“I think you are a fool,” he said, “to go alone. If they discover your identity they will tear you to pieces.”

“I am not afraid of them,” replied Paul, with his head in the medicine cupboard, “any more than I am afraid of a horse. They are like horses; they do not know their own strength.”

“With this difference,” added Steinmetz, “that the moujik will one day make the discovery. He is beginning to make it now. The starosta is quite right, Paul. There is something in the air. It is about time that you took the ladies away from here and left me to manage it alone.”

“That time will never come again,” answered Paul. “I am not going to leave you alone again.”

He was pushing his arms into the sleeves of the old brown coat reaching to his heels, a garment which commanded as much love and respect in Osterno as ever would an angel’s wing.
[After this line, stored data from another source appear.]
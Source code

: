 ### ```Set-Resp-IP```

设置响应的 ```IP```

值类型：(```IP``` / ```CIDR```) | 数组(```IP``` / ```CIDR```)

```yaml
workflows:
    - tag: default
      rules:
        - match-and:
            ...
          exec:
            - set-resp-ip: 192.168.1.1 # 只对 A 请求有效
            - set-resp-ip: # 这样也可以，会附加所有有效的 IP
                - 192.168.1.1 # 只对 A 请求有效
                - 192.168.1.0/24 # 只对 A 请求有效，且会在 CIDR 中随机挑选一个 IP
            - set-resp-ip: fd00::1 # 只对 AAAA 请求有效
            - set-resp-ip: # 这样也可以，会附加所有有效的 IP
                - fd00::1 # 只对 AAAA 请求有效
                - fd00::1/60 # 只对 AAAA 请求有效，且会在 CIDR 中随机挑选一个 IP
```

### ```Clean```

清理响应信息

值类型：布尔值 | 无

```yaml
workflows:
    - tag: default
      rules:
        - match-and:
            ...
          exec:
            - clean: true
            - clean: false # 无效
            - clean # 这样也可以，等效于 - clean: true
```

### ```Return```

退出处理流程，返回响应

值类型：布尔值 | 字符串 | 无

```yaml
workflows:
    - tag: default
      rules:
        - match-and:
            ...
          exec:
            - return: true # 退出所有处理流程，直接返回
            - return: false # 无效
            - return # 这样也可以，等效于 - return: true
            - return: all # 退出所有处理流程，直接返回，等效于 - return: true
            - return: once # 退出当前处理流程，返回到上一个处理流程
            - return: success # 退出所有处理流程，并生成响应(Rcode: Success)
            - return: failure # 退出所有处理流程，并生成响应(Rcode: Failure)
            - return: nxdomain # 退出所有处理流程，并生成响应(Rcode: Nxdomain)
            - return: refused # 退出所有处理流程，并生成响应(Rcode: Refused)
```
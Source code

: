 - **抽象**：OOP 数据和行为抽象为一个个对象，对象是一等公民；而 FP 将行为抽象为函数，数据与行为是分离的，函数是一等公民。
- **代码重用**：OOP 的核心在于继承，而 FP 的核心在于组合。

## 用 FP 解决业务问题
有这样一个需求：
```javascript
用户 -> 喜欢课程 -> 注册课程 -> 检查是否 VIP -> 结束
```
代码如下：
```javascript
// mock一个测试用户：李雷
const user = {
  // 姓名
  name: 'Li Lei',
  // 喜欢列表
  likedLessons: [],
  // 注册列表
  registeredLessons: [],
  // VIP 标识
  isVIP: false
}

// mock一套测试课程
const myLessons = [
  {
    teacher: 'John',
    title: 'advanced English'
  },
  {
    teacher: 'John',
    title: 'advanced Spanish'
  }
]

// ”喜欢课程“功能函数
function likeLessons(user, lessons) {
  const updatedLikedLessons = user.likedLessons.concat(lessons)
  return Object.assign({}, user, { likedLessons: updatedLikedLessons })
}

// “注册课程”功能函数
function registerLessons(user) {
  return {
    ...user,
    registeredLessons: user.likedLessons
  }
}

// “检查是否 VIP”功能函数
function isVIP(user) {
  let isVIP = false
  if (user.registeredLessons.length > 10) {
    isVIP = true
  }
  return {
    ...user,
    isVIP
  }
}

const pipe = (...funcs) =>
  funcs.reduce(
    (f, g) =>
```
Steinmetz opened the drawer of his bureau and laid a revolver on the table.

“At all events,” he said, “you may as well have the wherewithal to make a fight of it, if the worst comes to the worst.”

“As you like,” answered Paul, slipping the fire-arm into his pocket.

The starosta moved away a pace or two. He was essentially a man of peace.

Half an hour later it became known in the village that the Moscow doctor was in the house of one Ivan Krass, where he was prepared to see all patients who were now suffering from infectious complaints. The door of this cottage was soon besieged by the sick and the idle, while the starosta stood in the door-way and kept order.